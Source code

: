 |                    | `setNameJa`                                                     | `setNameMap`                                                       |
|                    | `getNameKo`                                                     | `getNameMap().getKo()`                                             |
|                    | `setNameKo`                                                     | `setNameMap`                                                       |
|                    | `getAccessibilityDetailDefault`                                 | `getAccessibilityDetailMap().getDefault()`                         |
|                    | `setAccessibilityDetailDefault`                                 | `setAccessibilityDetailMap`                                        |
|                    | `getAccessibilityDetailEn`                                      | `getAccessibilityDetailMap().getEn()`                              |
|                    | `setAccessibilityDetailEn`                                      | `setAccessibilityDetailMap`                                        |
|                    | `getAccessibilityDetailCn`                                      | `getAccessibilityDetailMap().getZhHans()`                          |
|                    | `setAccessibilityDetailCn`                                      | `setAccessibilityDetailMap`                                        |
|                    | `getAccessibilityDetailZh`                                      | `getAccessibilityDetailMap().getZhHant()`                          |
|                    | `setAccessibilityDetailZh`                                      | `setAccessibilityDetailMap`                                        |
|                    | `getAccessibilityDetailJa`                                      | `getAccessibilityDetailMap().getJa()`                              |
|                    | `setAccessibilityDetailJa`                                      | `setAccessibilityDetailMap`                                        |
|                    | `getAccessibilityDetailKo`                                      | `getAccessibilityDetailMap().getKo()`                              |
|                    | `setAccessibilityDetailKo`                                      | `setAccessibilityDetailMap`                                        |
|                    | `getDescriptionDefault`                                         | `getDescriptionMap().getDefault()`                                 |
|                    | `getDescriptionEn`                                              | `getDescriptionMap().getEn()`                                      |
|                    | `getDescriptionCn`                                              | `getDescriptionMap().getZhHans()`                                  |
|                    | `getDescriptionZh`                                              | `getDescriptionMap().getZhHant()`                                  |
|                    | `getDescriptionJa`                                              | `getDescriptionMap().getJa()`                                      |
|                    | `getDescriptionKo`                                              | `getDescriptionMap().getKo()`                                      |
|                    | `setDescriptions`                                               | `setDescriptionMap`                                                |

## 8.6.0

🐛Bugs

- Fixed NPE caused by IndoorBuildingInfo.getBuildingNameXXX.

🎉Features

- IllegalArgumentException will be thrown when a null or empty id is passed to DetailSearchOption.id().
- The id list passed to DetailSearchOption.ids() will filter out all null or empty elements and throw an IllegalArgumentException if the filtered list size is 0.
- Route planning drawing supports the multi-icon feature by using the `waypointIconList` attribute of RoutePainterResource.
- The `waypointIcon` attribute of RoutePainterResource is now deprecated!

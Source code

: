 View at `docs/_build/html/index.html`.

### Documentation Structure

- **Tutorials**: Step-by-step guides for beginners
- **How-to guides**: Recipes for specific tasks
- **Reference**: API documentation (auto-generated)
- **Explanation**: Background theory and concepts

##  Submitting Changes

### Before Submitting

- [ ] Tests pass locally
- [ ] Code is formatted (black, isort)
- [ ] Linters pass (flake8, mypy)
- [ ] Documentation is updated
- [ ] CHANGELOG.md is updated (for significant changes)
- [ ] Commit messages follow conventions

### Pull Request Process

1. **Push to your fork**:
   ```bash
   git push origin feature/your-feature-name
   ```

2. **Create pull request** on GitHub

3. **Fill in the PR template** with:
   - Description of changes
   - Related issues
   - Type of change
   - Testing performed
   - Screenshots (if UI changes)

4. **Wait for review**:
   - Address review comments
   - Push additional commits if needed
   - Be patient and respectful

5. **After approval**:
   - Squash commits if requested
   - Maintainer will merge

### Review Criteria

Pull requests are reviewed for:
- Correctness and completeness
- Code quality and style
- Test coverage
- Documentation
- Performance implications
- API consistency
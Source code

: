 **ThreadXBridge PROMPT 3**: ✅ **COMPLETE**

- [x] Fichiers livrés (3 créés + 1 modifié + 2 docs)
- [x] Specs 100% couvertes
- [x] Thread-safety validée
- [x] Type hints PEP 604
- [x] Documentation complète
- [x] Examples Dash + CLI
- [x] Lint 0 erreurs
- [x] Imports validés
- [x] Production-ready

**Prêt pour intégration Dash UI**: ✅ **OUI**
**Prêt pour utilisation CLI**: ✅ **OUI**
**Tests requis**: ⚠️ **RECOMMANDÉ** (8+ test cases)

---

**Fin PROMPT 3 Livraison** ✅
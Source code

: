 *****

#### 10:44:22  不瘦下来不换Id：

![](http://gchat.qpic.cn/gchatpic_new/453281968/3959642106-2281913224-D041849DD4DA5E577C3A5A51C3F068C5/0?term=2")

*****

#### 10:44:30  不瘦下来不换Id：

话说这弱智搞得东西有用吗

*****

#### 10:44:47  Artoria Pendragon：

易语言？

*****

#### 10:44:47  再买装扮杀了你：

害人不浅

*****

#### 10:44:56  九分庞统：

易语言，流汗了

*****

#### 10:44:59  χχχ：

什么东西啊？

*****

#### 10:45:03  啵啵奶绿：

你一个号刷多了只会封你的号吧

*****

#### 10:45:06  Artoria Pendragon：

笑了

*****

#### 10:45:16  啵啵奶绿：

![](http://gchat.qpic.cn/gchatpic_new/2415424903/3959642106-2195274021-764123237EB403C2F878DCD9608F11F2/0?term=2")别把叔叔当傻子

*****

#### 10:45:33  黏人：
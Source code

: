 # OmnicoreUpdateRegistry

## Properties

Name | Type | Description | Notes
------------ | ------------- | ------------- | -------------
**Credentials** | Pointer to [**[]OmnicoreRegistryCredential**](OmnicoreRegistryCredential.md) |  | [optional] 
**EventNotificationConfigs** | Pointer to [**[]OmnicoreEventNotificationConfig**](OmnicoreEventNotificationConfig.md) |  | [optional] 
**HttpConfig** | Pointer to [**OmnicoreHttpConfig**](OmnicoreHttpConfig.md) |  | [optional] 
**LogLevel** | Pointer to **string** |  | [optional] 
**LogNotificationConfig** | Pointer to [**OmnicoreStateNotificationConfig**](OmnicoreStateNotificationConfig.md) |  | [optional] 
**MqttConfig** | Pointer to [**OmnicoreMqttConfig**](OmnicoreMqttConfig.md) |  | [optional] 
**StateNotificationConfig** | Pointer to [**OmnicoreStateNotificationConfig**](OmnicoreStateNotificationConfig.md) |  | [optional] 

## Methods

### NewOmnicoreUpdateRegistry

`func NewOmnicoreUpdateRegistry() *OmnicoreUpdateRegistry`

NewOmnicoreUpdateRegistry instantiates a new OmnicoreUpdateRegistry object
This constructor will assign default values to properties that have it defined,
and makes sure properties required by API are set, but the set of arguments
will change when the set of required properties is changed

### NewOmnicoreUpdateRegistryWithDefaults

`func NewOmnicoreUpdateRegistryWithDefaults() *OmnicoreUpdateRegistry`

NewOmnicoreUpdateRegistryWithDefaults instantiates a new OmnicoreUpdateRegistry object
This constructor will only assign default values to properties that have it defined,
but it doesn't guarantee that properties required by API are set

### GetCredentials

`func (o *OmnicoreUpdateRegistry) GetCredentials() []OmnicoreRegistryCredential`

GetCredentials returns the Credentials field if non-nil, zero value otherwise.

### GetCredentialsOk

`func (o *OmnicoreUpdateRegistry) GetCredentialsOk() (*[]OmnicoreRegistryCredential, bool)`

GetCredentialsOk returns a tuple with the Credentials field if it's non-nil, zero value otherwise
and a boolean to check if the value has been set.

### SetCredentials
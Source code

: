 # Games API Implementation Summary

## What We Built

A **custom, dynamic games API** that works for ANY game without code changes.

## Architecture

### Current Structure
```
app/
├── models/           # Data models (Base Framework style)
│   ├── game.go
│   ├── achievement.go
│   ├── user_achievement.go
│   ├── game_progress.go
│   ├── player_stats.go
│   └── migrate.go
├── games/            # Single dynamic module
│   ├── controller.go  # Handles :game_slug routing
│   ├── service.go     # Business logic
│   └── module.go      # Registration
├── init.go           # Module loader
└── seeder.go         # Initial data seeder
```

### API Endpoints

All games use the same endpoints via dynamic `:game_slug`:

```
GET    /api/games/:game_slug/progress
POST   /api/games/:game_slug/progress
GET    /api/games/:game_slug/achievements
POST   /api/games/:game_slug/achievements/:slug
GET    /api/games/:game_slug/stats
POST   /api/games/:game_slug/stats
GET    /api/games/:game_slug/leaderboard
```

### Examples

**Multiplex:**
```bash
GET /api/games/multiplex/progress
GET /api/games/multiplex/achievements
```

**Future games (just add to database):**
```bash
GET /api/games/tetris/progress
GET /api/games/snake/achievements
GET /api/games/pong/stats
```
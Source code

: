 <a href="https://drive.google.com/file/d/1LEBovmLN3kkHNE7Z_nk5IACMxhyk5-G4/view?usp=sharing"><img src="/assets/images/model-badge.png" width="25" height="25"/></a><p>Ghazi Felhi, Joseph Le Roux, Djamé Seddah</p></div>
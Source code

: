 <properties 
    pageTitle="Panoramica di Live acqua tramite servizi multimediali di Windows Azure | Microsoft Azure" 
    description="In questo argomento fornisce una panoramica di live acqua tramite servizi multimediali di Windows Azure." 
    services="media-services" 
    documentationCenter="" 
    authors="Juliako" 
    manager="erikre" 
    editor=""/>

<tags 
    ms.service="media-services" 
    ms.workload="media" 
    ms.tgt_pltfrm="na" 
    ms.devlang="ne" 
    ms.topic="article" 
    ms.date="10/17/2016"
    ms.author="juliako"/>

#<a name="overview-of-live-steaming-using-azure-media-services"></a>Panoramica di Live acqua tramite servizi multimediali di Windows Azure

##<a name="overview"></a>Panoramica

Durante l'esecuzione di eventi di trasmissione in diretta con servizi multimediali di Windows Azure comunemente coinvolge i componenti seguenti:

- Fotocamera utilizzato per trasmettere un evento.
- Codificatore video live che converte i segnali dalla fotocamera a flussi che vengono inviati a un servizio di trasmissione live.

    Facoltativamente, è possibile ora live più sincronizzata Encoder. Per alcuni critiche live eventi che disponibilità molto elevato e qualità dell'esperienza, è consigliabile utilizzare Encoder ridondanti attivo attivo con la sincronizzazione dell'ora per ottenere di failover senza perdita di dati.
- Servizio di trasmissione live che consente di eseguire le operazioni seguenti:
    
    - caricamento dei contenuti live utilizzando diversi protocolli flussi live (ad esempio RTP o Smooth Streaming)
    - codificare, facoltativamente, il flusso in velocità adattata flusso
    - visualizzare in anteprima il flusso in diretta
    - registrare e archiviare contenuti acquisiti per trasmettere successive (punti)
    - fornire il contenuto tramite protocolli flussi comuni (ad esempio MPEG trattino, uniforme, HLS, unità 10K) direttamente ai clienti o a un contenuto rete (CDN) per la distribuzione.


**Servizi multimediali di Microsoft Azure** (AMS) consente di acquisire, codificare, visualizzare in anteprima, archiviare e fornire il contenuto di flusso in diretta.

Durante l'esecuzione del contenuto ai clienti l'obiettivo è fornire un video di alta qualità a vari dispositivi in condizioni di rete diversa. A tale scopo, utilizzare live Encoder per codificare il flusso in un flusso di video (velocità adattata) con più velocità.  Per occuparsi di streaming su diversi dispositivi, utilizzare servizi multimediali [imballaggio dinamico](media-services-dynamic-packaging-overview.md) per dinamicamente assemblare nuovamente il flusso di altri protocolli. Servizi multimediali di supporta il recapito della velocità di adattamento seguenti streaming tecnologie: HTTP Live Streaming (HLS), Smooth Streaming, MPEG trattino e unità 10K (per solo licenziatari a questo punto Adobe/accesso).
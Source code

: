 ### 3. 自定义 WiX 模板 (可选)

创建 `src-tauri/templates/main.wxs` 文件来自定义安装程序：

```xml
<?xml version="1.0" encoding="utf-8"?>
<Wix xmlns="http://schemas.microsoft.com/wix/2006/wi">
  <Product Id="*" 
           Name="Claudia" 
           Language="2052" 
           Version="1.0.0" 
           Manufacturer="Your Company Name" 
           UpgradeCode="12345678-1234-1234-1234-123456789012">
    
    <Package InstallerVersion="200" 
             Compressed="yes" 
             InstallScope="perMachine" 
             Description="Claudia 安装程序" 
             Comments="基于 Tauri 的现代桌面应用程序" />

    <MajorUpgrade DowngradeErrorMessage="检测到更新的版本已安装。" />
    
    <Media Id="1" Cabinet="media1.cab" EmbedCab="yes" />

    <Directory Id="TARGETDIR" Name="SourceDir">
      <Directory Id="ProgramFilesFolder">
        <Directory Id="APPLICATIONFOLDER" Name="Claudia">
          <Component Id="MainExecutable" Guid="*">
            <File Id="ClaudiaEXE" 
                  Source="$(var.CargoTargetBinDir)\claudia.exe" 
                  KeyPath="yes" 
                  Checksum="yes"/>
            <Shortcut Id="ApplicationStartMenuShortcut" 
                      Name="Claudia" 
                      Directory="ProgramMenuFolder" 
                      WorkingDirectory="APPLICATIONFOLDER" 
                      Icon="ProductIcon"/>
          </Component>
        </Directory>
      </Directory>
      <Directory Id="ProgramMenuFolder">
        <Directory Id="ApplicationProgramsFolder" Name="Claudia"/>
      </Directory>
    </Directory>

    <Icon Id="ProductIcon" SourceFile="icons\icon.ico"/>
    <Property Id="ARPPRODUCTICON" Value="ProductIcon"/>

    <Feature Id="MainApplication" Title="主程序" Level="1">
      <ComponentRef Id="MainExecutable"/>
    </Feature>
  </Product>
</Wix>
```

..............................

#### Aim of the exercise:
Report all lines above with "POST".

#### Expected answer:
POST   /api/games/:game_slug/progress
POST   /api/games/:game_slug/achievements/:slug
POST   /api/games/:game_slug/stats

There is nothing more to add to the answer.